▸ What this task involves: Within the entries below, find the portion that opens with the line containing "complete overall system" and closes with the line containing "The complete system". Retype that portion exactly and only.

▸ Task inputs:
┄┄┄┄┄┄

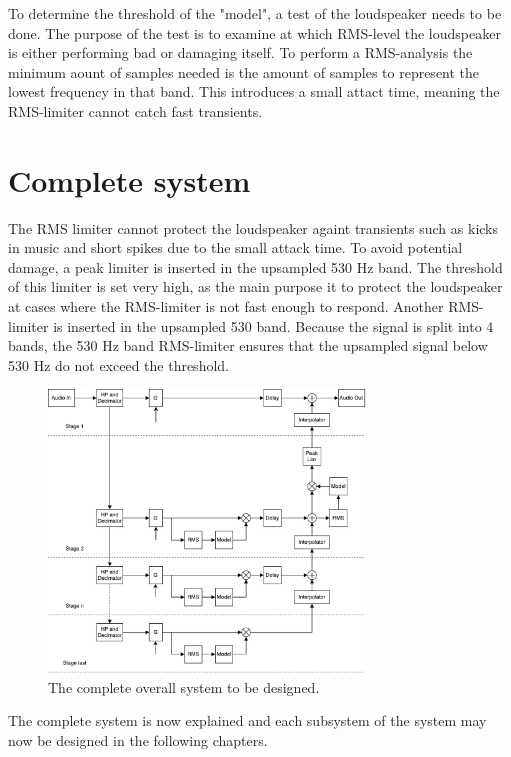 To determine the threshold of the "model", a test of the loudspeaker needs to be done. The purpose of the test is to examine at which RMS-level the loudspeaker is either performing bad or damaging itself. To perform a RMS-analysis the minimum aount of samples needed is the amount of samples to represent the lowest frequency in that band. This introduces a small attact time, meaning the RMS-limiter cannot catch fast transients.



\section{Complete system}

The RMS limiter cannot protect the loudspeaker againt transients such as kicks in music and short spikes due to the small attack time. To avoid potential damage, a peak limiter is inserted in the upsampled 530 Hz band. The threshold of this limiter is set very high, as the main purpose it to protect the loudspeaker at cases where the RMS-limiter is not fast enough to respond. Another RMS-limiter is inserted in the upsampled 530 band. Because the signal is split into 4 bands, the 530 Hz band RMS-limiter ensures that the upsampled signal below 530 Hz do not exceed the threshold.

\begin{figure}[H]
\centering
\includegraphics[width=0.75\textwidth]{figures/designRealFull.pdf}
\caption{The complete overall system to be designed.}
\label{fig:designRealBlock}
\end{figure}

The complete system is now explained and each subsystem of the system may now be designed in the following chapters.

┄┄┄┄┄┄

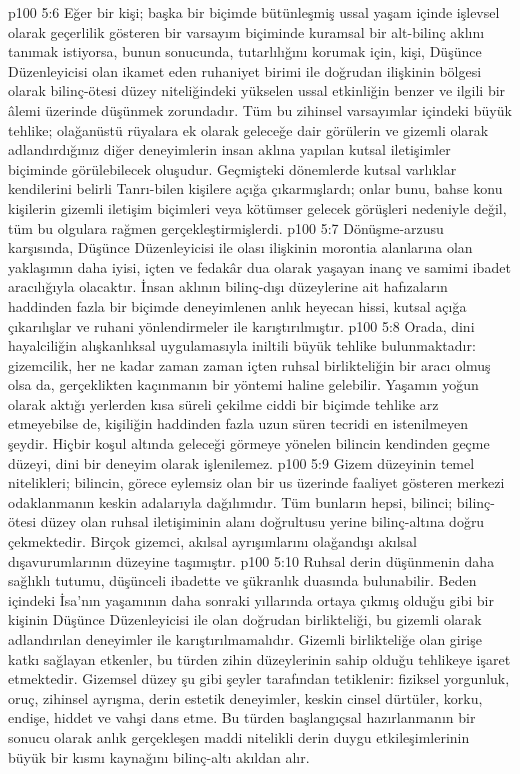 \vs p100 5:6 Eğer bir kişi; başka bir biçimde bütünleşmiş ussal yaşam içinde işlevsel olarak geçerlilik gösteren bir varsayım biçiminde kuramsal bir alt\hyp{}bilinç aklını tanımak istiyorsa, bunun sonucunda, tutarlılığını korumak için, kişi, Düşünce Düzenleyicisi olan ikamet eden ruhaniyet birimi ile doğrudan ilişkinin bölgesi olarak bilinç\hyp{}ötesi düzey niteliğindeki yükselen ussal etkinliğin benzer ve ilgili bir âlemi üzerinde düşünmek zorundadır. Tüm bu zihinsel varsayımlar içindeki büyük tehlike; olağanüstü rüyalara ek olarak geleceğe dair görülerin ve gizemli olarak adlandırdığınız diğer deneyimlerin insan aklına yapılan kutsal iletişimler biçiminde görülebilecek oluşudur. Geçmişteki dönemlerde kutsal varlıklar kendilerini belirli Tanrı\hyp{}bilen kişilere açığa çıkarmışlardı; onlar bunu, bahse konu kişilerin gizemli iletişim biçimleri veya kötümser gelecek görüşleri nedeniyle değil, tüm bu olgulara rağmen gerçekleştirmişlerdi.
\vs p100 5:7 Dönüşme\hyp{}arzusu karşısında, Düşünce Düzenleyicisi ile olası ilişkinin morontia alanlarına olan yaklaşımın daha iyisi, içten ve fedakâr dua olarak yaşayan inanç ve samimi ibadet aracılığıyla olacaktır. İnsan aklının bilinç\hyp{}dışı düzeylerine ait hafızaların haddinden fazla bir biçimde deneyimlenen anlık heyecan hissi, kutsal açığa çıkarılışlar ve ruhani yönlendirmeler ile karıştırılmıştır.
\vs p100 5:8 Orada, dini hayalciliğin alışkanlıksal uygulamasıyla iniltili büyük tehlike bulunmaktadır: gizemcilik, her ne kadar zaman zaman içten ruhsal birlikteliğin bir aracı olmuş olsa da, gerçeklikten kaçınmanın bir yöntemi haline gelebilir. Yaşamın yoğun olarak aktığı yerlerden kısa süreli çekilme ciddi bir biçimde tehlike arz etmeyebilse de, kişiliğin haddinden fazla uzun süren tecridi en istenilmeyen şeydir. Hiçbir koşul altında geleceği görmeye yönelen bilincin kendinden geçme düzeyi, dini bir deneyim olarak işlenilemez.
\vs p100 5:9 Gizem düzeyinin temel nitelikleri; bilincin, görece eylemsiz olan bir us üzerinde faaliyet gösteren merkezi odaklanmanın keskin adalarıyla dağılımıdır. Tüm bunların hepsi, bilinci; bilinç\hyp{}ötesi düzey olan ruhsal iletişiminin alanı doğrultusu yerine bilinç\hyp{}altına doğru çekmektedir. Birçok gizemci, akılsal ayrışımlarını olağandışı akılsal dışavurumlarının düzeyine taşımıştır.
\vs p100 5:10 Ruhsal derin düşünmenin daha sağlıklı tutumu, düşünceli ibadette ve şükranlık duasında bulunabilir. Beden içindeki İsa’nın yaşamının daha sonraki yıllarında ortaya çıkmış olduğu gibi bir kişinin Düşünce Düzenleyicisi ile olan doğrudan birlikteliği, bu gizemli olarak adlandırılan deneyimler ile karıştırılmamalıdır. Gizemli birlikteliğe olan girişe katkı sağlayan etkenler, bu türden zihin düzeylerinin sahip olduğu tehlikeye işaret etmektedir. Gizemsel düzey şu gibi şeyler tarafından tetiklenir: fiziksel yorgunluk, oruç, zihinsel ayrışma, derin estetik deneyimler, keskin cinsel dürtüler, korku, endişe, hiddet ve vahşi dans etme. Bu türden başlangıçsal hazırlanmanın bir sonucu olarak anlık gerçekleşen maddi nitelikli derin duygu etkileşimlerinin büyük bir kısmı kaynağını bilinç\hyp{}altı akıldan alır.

┄┄┄┄┄┄

▸ Exercise result:
\caption{The complete overall system to be designed.}
\label{fig:designRealBlock}
\end{figure}

The complete system is now explained and each subsystem of the system may now be designed in the following chapters.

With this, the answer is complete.